* [Description of the task]: Extract each line of the data and write it out again exactly.

= = = = = = =

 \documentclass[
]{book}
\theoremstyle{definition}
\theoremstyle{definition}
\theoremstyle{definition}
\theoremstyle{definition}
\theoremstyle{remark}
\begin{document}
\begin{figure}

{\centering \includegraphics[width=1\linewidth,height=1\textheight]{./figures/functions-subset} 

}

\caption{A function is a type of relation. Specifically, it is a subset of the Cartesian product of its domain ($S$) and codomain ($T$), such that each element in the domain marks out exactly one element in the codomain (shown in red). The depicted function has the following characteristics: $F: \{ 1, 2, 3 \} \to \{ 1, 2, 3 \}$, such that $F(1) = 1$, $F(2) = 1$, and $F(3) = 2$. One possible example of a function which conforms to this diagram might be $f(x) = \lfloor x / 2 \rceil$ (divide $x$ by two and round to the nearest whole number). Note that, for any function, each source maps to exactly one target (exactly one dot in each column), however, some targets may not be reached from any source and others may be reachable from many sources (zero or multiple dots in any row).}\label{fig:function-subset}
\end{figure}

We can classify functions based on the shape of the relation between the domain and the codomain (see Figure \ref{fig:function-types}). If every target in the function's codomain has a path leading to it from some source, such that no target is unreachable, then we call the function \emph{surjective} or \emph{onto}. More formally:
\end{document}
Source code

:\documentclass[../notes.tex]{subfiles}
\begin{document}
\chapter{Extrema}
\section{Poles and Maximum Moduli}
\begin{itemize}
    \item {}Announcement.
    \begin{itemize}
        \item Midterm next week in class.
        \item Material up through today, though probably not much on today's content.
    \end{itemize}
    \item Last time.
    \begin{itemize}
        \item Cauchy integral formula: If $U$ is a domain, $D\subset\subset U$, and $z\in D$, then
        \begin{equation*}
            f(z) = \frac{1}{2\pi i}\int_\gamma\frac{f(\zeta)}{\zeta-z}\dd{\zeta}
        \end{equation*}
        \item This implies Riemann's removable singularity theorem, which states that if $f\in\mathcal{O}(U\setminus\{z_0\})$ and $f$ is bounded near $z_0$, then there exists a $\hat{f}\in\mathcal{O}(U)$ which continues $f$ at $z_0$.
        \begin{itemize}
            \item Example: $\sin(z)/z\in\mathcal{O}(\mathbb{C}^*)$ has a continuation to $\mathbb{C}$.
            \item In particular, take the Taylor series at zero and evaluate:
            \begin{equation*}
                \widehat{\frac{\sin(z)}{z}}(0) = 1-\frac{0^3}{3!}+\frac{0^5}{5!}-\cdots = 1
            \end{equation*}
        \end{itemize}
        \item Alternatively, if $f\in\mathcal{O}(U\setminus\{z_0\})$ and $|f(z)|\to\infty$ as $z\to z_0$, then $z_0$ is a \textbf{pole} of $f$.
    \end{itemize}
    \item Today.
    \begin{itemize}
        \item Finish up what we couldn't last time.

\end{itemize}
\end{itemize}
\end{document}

= = = = = = =

* [Task answer]:
 \documentclass[
]{book}
\theoremstyle{definition}
\theoremstyle{definition}
\theoremstyle{definition}
\theoremstyle{definition}
\theoremstyle{remark}
\begin{document}
\begin{figure}

{\centering \includegraphics[width=1\linewidth,height=1\textheight]{./figures/functions-subset} 

}

\caption{A function is a type of relation. Specifically, it is a subset of the Cartesian product of its domain ($S$) and codomain ($T$), such that each element in the domain marks out exactly one element in the codomain (shown in red). The depicted function has the following characteristics: $F: \{ 1, 2, 3 \} \to \{ 1, 2, 3 \}$, such that $F(1) = 1$, $F(2) = 1$, and $F(3) = 2$. One possible example of a function which conforms to this diagram might be $f(x) = \lfloor x / 2 \rceil$ (divide $x$ by two and round to the nearest whole number). Note that, for any function, each source maps to exactly one target (exactly one dot in each column), however, some targets may not be reached from any source and others may be reachable from many sources (zero or multiple dots in any row).}\label{fig:function-subset}
\end{figure}

We can classify functions based on the shape of the relation between the domain and the codomain (see Figure \ref{fig:function-types}). If every target in the function's codomain has a path leading to it from some source, such that no target is unreachable, then we call the function \emph{surjective} or \emph{onto}. More formally:
\end{document}
Source code

:\documentclass[../notes.tex]{subfiles}
\begin{document}
\chapter{Extrema}
\section{Poles and Maximum Moduli}
\begin{itemize}
    \item {}Announcement.
    \begin{itemize}
        \item Midterm next week in class.
        \item Material up through today, though probably not much on today's content.
    \end{itemize}
    \item Last time.
    \begin{itemize}
        \item Cauchy integral formula: If $U$ is a domain, $D\subset\subset U$, and $z\in D$, then
        \begin{equation*}
            f(z) = \frac{1}{2\pi i}\int_\gamma\frac{f(\zeta)}{\zeta-z}\dd{\zeta}
        \end{equation*}
        \item This implies Riemann's removable singularity theorem, which states that if $f\in\mathcal{O}(U\setminus\{z_0\})$ and $f$ is bounded near $z_0$, then there exists a $\hat{f}\in\mathcal{O}(U)$ which continues $f$ at $z_0$.
        \begin{itemize}
            \item Example: $\sin(z)/z\in\mathcal{O}(\mathbb{C}^*)$ has a continuation to $\mathbb{C}$.
            \item In particular, take the Taylor series at zero and evaluate:
            \begin{equation*}
                \widehat{\frac{\sin(z)}{z}}(0) = 1-\frac{0^3}{3!}+\frac{0^5}{5!}-\cdots = 1
            \end{equation*}
        \end{itemize}
        \item Alternatively, if $f\in\mathcal{O}(U\setminus\{z_0\})$ and $|f(z)|\to\infty$ as $z\to z_0$, then $z_0$ is a \textbf{pole} of $f$.
    \end{itemize}
    \item Today.
    \begin{itemize}
        \item Finish up what we couldn't last time.

\end{itemize}
\end{itemize}
\end{document}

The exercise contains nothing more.